**Activity**
Check every line of the data below for "client". Copy each one that has it.

**Working data**
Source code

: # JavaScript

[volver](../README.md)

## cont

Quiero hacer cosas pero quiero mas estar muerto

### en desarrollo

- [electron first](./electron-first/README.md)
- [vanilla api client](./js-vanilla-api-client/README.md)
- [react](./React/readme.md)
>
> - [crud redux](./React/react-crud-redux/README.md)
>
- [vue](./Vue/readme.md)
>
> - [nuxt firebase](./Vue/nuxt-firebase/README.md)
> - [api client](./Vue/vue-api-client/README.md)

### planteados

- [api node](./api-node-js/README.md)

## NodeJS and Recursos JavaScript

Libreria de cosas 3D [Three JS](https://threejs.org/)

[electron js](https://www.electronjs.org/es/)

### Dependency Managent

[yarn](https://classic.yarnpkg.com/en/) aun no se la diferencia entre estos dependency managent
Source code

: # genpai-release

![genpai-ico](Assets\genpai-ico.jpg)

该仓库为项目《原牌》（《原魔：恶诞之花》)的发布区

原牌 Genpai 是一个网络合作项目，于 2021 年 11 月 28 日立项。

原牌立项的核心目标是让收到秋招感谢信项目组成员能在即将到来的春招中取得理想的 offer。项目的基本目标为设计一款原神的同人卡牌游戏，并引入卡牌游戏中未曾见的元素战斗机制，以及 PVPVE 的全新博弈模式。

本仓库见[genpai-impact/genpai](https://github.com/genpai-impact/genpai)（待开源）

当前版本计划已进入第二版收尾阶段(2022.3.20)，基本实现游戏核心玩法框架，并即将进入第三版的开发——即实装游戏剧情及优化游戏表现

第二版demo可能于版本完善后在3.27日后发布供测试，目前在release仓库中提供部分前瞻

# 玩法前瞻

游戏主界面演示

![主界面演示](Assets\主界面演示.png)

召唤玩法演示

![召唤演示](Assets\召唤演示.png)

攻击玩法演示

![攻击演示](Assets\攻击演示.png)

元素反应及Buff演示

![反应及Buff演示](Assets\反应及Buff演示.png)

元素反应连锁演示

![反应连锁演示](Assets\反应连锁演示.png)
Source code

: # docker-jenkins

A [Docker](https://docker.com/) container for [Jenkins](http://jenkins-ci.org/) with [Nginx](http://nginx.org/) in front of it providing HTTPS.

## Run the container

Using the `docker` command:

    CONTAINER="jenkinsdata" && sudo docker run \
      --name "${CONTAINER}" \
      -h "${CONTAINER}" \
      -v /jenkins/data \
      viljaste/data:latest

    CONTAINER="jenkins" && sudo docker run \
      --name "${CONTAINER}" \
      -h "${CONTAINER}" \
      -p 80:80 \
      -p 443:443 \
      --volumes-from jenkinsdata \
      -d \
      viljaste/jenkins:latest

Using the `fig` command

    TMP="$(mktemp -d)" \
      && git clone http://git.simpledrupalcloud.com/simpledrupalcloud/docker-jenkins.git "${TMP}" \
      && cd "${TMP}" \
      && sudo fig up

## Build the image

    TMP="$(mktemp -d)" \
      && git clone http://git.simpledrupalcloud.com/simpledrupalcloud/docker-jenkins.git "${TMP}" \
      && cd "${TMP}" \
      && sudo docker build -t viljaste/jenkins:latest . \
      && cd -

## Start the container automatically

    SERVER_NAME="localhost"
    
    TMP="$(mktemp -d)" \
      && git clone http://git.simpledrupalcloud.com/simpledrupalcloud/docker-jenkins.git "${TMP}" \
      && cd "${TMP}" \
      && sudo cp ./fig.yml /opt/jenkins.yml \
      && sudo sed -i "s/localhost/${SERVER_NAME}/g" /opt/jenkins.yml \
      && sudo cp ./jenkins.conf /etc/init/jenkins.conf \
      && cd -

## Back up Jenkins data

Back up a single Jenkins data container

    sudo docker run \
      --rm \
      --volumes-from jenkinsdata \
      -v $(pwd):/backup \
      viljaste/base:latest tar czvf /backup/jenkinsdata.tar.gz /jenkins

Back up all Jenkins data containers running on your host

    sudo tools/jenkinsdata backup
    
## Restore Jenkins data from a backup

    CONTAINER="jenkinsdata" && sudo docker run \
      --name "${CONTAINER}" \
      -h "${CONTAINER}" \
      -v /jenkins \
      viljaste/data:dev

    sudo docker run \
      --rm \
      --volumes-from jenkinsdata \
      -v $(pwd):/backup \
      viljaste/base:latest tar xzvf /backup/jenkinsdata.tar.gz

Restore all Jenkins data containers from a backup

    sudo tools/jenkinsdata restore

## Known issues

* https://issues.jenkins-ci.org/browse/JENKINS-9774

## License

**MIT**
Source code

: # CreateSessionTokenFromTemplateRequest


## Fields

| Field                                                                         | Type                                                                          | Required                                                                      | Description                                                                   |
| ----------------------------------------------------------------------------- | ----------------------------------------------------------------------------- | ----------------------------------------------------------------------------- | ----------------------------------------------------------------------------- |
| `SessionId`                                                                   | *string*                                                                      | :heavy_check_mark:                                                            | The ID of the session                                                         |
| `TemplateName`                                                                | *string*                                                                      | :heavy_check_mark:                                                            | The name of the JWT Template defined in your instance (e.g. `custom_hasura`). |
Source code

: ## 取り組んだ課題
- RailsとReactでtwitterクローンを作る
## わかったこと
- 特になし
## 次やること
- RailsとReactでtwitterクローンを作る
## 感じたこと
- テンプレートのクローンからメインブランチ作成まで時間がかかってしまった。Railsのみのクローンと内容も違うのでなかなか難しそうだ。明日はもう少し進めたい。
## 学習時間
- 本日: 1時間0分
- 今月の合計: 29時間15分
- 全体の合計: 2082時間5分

**Answer**
- [vanilla api client](./js-vanilla-api-client/README.md)
> - [api client](./Vue/vue-api-client/README.md)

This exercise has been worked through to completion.